El juez estaba bebiendo en la galería e intentando convencerse de que no sentía el menor remordimiento, lo que le había dicho al cocinero estaba perfectamente justificado… ¡Claro que sí! ¡Te voy a matar!

– ¿Dónde estás? -llamó Sai, caminando bajo la Vía Láctea, que, según había leído en Mi tribu en vías de desaparición, los lepchas llamaban Zolungming, «mundo de arroz».

El tío Potty preguntó a voz en cuello:

– ¿Habéis encontrado a la perra?

– No, y ahora también ha desaparecido el cocinero.

– Volverá. ¿Te apetece tomar una copita conmigo?

Pero ella siguió adelante.

El cocinero no la oyó porque había ido a parar a la Cantina de Thapa, llena de hombres bebiendo, gastando los posos de su dinero. Les contó lo ocurrido y eso les hizo reír, un poco de diversión en tiempos tan espantosos. ¡Ha muerto la perra del juez! La hilaridad se propagó. Apenas podían parar de reír. En un lugar donde la gente moría sin recibir la menor atención -de tuberculosis, hepatitis, lepra, fiebres-, un lugar donde no había empleos ni trabajo, nada que comer… y ¡semejante revuelo por una perra!
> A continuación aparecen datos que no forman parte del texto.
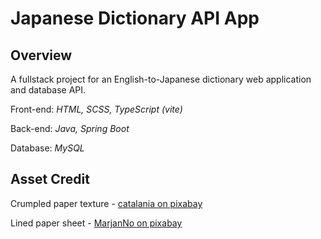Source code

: # Japanese Dictionary API App

## Overview

A fullstack project for an English-to-Japanese dictionary web application and database API.

Front-end: _HTML, SCSS, TypeScript (vite)_

Back-end: _Java, Spring Boot_

Database: _MySQL_

## Asset Credit

Crumpled paper texture - [catalania on pixabay](https://pixabay.com/illustrations/crumpled-paper-paper-old-paper-706511/)

Lined paper sheet - [MarjanNo on pixabay](https://pixabay.com/illustrations/paper-paper-clip-torn-lined-paper-5615944/)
Ja ja ja ja ja ja ja.

– No tiene ninguna gracia -dijo el cocinero, pero él también rió un poco, aliviado al ver que resultaba divertido, pero entonces se sintió peor, doblemente culpable, y volvió a sus lloriqueos. Había desatendido su deber… Por qué no habría cuidado de la kutti…

En un rincón de la cantina estaba Gyan, a quien ya permitían salir de casa. Él no reía. Ay, qué día aciago aquel en que comentó a sus camaradas lo de las armas del juez. Después de todo, ¿qué le había hecho Sai? La sensación de culpa le sobrevino de nuevo y sintió náuseas y mareo. Cuando el cocinero se marchó, fue tras sus pasos.
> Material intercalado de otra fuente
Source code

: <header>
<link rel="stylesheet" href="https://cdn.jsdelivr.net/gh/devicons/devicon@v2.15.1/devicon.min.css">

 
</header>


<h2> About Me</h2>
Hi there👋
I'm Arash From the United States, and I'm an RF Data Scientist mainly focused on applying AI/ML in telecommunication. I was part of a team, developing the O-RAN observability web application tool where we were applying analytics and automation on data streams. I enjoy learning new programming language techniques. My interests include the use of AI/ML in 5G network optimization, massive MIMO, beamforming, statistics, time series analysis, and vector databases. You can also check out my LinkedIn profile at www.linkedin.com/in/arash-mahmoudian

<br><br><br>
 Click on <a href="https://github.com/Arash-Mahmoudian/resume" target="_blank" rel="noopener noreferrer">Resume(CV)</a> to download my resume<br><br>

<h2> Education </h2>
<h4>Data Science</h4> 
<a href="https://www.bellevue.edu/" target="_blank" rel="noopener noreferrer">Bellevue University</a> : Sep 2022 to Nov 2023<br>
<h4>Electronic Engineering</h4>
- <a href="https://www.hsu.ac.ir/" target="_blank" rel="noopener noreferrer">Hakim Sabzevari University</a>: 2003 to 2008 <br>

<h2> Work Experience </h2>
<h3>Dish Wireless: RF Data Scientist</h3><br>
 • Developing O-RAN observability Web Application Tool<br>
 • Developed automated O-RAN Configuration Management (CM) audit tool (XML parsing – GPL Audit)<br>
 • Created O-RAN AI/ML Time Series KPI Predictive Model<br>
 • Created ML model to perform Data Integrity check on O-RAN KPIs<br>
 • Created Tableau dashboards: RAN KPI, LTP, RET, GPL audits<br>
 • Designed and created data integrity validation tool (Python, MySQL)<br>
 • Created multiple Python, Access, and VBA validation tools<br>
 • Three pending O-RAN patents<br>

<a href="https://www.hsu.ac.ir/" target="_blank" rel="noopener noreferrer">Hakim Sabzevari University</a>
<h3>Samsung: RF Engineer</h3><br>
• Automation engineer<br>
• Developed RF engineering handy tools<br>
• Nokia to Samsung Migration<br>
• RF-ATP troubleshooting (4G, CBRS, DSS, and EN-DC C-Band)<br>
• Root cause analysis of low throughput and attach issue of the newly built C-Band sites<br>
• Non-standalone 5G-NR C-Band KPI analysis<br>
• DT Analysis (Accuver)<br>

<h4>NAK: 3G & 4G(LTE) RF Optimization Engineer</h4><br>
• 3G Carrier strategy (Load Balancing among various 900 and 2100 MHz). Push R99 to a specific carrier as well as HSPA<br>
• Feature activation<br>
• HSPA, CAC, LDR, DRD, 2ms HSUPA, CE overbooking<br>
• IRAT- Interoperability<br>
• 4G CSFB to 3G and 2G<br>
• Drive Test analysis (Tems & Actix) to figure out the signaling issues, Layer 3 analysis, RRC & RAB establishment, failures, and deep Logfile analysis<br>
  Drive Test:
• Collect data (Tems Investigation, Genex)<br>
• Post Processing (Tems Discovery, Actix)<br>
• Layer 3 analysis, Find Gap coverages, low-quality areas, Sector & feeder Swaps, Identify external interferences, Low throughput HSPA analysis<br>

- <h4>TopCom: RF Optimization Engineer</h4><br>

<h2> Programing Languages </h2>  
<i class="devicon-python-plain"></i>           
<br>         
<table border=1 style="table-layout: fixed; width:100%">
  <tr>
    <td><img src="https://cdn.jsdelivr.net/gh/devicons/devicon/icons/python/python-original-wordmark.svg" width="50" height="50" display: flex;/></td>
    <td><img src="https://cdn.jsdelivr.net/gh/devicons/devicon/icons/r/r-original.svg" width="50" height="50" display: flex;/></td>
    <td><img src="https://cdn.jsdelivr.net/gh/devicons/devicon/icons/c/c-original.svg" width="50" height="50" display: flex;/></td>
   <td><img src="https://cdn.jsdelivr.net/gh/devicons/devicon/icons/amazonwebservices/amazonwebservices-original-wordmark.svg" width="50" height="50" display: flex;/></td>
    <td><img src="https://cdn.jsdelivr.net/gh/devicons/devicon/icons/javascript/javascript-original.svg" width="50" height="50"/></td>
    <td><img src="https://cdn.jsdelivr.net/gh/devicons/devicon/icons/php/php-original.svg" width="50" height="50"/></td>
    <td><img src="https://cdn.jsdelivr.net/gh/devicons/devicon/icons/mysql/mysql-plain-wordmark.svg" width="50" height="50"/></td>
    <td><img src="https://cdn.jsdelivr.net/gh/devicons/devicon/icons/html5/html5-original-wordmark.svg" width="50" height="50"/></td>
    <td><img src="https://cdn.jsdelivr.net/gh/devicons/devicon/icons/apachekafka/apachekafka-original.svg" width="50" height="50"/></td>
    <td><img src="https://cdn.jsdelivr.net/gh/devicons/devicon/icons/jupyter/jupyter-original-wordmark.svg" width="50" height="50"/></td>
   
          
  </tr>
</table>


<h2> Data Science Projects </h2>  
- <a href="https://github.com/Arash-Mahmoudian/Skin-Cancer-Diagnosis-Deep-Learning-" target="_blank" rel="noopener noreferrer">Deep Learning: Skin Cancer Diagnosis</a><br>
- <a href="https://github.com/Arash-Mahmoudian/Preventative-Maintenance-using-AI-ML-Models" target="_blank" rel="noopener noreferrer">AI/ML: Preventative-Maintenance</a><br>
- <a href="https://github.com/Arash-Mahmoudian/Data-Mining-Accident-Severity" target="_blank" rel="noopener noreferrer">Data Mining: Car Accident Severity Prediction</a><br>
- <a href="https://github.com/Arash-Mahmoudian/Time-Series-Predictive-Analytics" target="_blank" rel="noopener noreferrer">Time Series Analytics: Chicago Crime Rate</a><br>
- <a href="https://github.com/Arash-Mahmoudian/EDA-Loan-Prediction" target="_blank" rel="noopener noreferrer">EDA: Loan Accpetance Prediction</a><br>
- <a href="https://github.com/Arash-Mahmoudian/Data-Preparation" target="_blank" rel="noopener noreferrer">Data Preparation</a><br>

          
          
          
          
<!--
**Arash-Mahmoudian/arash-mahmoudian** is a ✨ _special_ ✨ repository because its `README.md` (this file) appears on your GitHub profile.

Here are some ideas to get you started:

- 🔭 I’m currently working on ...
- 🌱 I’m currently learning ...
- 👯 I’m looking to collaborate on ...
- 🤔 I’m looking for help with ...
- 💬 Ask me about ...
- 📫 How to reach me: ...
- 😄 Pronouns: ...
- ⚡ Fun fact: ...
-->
– No he ido a dar clases por culpa de los disturbios… ¿Qué tal está Sai? -masculló.

– Está muy preocupada por la perra. No para de llorar.

– Dile que iré a buscar a Canija.

– ¿Cómo?

– Dile que se lo prometo. Encontraré a la perra. Que no se preocupe en absoluto. No olvides decírselo. Encontraré a Canija y se la llevaré a casa.

Pronunció la frase con una convicción que nada tenía que ver con Canija ni con sus posibilidades de encontrarla.